Natal: a festa da encarnação

“O Verbo se fez carne” (Jo 1,14).

O evangelista João, ao escrever sobre a encarnação da Palavra, desvela aquele que é o fundamental mistério de fé da Igreja, ou seja, o Filho de Deus que assumiu a natureza humana, exceto no pecado, para a salvação da humanidade. Jesus Cristo, filho de Maria santíssima, é verdadeiramente homem permanecendo verdadeiro Deus (Catecismo da Igreja Católica – CIC, n. 464).

Ao celebrar o Natal de Jesus, a Igreja – povo de Deus – reafirma a fé que vem dos apóstolos e da Igreja primitiva de que Deus se fez homem, amou tanto que se entregou por esse mesmo amor à cruz redentora, e pelo seu sangue o pecado foi lavado do mundo.

Sim! Ele, o pobrezinho de Belém, nascido em condições de muita humildade, se tornou grande sinal de contradição frente aos poderosos de sua época, anunciando o tempo da graça e da libertação dos pobres e oprimidos.

Esse Menino-Deus que somos chamados a celebrar a festa da natividade é o único Natal. Não podemos cair nas armadilhas do deus-mercado que nos leva ao consumismo, individualismo e sede de poder, esse é o caminho da morte.

O Verbo que se fez carne, sentido verdadeiro do Natal sempre nos convida, a partir da humildade e da simplicidade de Belém (Casa do Pão), a ser pão da vida no mundo, a ser solidário, acolhedor, missionário da misericórdia e, sobretudo, adorador não das luzes que se apagam, mas da Luz da Luz que é Ele mesmo, Jesus Cristo. “A vinda do Filho de Deus à terra é um acontecimento de tal imensidão que Deus quis prepará-lo durante séculos” (CIC, n. 522).

Assim como a vinda do Cristo foi preparada ao longo de toda a história do Povo de Deus, que possamos nós a cada dia nos preparar para acolher e deixar o Verbo se encarnar em nossas vidas, a exemplo de Maria Imaculada, sendo assim discípulos e missionários do Reino anunciado pelo Menino-Deus que se fez carne e habitou entre nós.

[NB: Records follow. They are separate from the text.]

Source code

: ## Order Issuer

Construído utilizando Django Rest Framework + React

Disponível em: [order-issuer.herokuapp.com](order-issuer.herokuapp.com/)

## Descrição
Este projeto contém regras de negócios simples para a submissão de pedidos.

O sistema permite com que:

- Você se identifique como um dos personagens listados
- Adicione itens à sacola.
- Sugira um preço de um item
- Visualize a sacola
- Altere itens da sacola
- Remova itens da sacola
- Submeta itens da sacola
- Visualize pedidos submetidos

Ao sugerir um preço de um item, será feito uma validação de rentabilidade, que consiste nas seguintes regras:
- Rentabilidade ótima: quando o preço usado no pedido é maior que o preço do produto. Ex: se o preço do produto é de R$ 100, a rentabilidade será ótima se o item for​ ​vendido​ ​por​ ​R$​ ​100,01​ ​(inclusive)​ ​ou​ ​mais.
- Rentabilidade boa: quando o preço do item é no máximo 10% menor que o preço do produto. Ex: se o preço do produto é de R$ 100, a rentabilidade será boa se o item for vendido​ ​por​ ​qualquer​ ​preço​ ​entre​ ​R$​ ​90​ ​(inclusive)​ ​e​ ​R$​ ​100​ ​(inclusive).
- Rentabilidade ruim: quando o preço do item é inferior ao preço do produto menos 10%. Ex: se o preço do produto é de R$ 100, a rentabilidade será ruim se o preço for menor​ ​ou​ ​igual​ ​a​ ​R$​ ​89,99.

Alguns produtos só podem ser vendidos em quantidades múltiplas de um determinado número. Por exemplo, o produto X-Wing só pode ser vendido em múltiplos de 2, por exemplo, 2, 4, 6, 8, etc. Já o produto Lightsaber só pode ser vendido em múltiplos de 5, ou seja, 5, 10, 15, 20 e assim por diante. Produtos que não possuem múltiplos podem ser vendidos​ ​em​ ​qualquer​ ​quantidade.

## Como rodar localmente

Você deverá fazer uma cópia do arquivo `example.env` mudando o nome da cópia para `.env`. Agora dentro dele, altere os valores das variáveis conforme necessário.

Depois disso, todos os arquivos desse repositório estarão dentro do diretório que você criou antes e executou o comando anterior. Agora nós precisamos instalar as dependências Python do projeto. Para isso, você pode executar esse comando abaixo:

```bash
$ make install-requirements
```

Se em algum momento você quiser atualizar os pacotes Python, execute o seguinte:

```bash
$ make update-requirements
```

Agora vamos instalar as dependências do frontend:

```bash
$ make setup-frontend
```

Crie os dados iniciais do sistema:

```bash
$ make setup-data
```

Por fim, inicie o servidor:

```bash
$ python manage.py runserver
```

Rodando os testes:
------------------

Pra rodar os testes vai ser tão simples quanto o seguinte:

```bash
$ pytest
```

“Tende em vós o mesmo sentimento de Cristo Jesus: Ele tinha a condição divina, e não considerou o ser igual a Deus como algo a que se apegar ciosamente. Mas esvaziou-se a si mesmo, e assumiu a condição de servo, tomando a semelhança humana. E, achado em figura de homem, humilhou-se e foi obediente até a morte, e morte de cruz” (Fl 2,5-8).

Escrito por Jerry Adriano Villanova Chacon, filósofo e educador, membro da Pascom da Paróquia Nossa Senhora das Graças em Santo André.